Language is a living thing. It changes with time. Especially with globalistion, it is becoming more and more neutralised. Therefore, the focus is increasingly being placed on comprehension and understanding.
When it comes to the English language, it is a very important language because it is one of the main medium to communicate and interact with each other internationally. English language has become the most important language for people in many parts of the world, and it is playing a major role in many sectors like education, medicine, engineering and business.
The Foundation Program Department of English is committed to developing students’ English language proficiency to a level that will allow them to succeed in the academic programmes of Qatar University.
Through innovative, research-based educational practices, the programme aims to help students achieve academic readiness by fostering their intellectual curiosity. As they develop their knowledge through study skills and critical thinking, students will integrate independent and collaborative learning with the appropriate use of information technology.
The department is all set to organise the 4th Annual International Conference and Exhibition titled ‘Critical Thinking in Language Curriculum for The 21st Century’. The two-day-long conference will take place on December 14 and 15. The conference has become a significant event when it comes to learning English in Qatar.

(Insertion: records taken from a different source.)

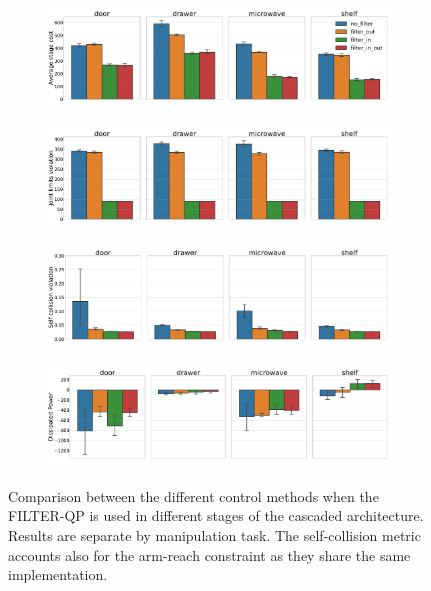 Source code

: \begin{figure}[t]
\centering
\hspace*{-0.2cm} 
\begin{subfigure}{1\columnwidth}
    \includegraphics[width=\linewidth]{figures/methods_comparison/average_stage_cost.pdf}
\end{subfigure}%
\hfill
\hspace*{-0.2cm} 
\begin{subfigure}{1\columnwidth}
    \includegraphics[width=\linewidth]{figures/methods_comparison/joint_limits.pdf}
\end{subfigure}%
\hfill
\hspace*{-0.2cm} 
\begin{subfigure}{1\columnwidth}
    \includegraphics[width=\linewidth]{figures/methods_comparison/self_collision.pdf}
\end{subfigure}
\hspace*{-0.2cm} 
\begin{subfigure}{1\columnwidth}
    \includegraphics[width=\linewidth]{figures/methods_comparison/dissipated_power.pdf}
\end{subfigure}
\hfill
\caption{Comparison between the different control methods when the FILTER-QP is used in different stages of the cascaded architecture. Results are separate by manipulation task. The self-collision metric accounts also for the arm-reach constraint as they share the same implementation.}\label{fig:methods_comparison}
\end{figure}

Community recently interacted with the management committee of the conference and discussed how significant the conference will be in learning and teaching English. The committee members are namely: Mohammad Manasreh, Head of Department; Okon Effiong, Lecturer of English and Conference Committee Chair; Sara Salmeh, Engagement and Communications Specialist; Jessica Westbrook, Lecturer of English and Lead for Program Administration; and Andrew Imrie, Lecturer of English.

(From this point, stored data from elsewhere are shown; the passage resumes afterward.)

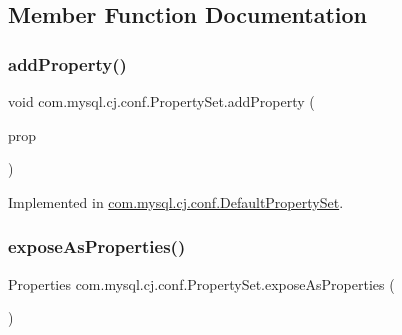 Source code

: \subsection{Member Function Documentation}
\mbox{\label{interfacecom_1_1mysql_1_1cj_1_1conf_1_1_property_set_aa3494caf662b2b4b83115e0c46c6c6bf}} 
\subsubsection{\texorpdfstring{add\+Property()}{addProperty()}}
{\footnotesize\ttfamily void com.\+mysql.\+cj.\+conf.\+Property\+Set.\+add\+Property (\begin{DoxyParamCaption}\item[{\mbox{\hyperlink{interfacecom_1_1mysql_1_1cj_1_1conf_1_1_runtime_property}{Runtime\+Property}}$<$?$>$}]{prop }\end{DoxyParamCaption})}



Implemented in \mbox{\hyperlink{classcom_1_1mysql_1_1cj_1_1conf_1_1_default_property_set_aaab8bb4b45a6e77efa0987edee78924c}{com.\+mysql.\+cj.\+conf.\+Default\+Property\+Set}}.

\mbox{\label{interfacecom_1_1mysql_1_1cj_1_1conf_1_1_property_set_a1742a6e5438541b51a5794654bf98489}} 
\subsubsection{\texorpdfstring{expose\+As\+Properties()}{exposeAsProperties()}}
{\footnotesize\ttfamily Properties com.\+mysql.\+cj.\+conf.\+Property\+Set.\+expose\+As\+Properties (\begin{DoxyParamCaption}{ }\end{DoxyParamCaption})}



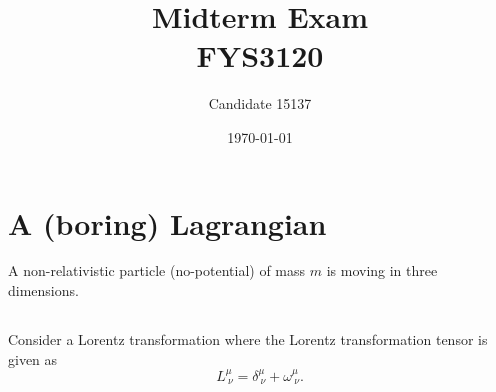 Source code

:\documentclass[11pt]{amsart}
\title[FYS3120 Midterm]{Midterm Exam\\
		\hrulefill \large{ FYS3120 } \hrulefill}
\author[15137]{Candidate 15137}
\date{\today}
\begin{document}
\maketitle

\section{A (boring) Lagrangian}
A non-relativistic particle (no-potential) of mass $m$ is moving in three dimensions.

\subsection{}

\subsection{}

\subsection{}

\subsection{}

\subsection{}

\subsection{}

\subsection{}
Consider a Lorentz transformation where the Lorentz transformation tensor is given as
\begin{equation}
\label{eq:lorentztransform}
L^\mu_{\ \nu} = \delta^{\mu}_{\ \nu} + \omega^{\mu}_{\ \nu}.
\end{equation}
\end{document}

Explaining the objectives of the conference, Mohammad Manasreh said: “The objective of the conference is to share knowledge and network. We have a variety of topics under one main theme that is ‘Critical thinking in Language and Curriculum Development in the 21st Century. We have 400 to 500 delegates to attend the conference.”
Andrew Imrie said: “Through the conference, we try to reach out to the wider community. It is not just teachers working at the university level. It is also for high school teachers in Qatar. We have noticed that over the past years, the conference has been very popular among the teaching community and we would like to build on that.”
Okon Effiong said: “The conference keeps growing. The teachers from secondary and primary levels get an opportunity to develop professionally. It remains a meeting point for English language teachers in the country. We have opened up to the delegates from outside Qatar. We have presenters from Oman, Kuwait, UK, India, and Pakistan and even from Malaysia. It is quite international in nature.”
Jessica Westbrook said: “The conference is seen as a great opportunity for teachers over the years to attend several sessions in a row. It has a lot of practical teaching tips as well as research. There is something for everyone.”
In response to a question about how the conference has been bringing in new topics, Mohammad Manasreh said: “The themes continue to change. There are a variety of options. Every year we try to address certain themes that we feel are needed and that are going to benefit the attendees. This year we are discussing curriculum development because we feel that it is going through change in educational institutions. In the foundation programme, we always try to improve our curriculum. Hopefully, this conference will provide insights to the educators intended the conference when how to best implement their curriculum change policies and projects.”
Okon Effiong said: “We liaison with the Ministry of Education to know what their teachers actually need. They do need analysis and provide us with the information.”
When asked how the international conference copes with people from diverse backgrounds, Jessica Westbrook said: “There is something for everybody in this conference. What makes it unique is that a lot of presenters come from this context. They can find and address the needs that they have. The wonderful thing is that it is in their context. Event presenters from Qatar are coming from diverse backgrounds.”
Okon Effiong said: “We want to make the conference very inclusive. In addition to the main theme, we also have sub-themes which definite areas of different interests.”
Mohammad Manasreh said: “Even the conference organisers come from different backgrounds and so are the attendees. On top of that, we will have the exhibitors who come from different publishing houses. The publishers are very cultural sensitive. They study the local context before they provide the material for the market. We also have teachers from 30 different nationalities in the department.”